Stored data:
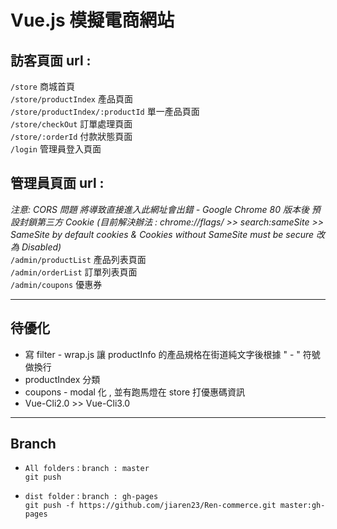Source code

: # Vue.js 模擬電商網站 

## 訪客頁面 url : <br>
`/store`   商城首頁  <br>
`/store/productIndex`  產品頁面  <br>
`/store/productIndex/:productId`  單一產品頁面 <br>
`/store/checkOut`  訂單處理頁面 <br>
`/store/:orderId`  付款狀態頁面 <br>
`/login`  管理員登入頁面 <br>

## 管理員頁面 url : <br>
*注意: CORS 問題 將導致直接進入此網址會出錯 - Google Chrome 80 版本後 預設封鎖第三方 Cookie (目前解決辦法 : chrome://flags/ >> search:sameSite >> SameSite by default cookies & Cookies without SameSite must be secure 改為 Disabled)* <br>
`/admin/productList`   產品列表頁面  <br>
`/admin/orderList`  訂單列表頁面  <br>
`/admin/coupons`  優惠券 <br>

<hr>

## 待優化
* 寫 filter - wrap.js 讓 productInfo 的產品規格在街道純文字後根據 " - " 符號 做換行
* productIndex 分類
* coupons - modal 化  ,  並有跑馬燈在 store 打優惠碼資訊
* Vue-Cli2.0 >> Vue-Cli3.0

<hr>

## Branch

* `All folders` : `branch : master` <br>
`git push` 


*   `dist folder` : `branch : gh-pages` <br>
`git push -f https://github.com/jiaren23/Ren-commerce.git master:gh-pages`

*Exercise goal*:
Output the records above exactly, leaving out pictures.

*Answer space*:
Source code

: # Vue.js 模擬電商網站 

## 訪客頁面 url : <br>
`/store`   商城首頁  <br>
`/store/productIndex`  產品頁面  <br>
`/store/productIndex/:productId`  單一產品頁面 <br>
`/store/checkOut`  訂單處理頁面 <br>
`/store/:orderId`  付款狀態頁面 <br>
`/login`  管理員登入頁面 <br>

## 管理員頁面 url : <br>
*注意: CORS 問題 將導致直接進入此網址會出錯 - Google Chrome 80 版本後 預設封鎖第三方 Cookie (目前解決辦法 : chrome://flags/ >> search:sameSite >> SameSite by default cookies & Cookies without SameSite must be secure 改為 Disabled)* <br>
`/admin/productList`   產品列表頁面  <br>
`/admin/orderList`  訂單列表頁面  <br>
`/admin/coupons`  優惠券 <br>

<hr>

## 待優化
* 寫 filter - wrap.js 讓 productInfo 的產品規格在街道純文字後根據 " - " 符號 做換行
* productIndex 分類
* coupons - modal 化  ,  並有跑馬燈在 store 打優惠碼資訊
* Vue-Cli2.0 >> Vue-Cli3.0

<hr>

## Branch

* `All folders` : `branch : master` <br>
`git push` 


*   `dist folder` : `branch : gh-pages` <br>
`git push -f https://github.com/jiaren23/Ren-commerce.git master:gh-pages`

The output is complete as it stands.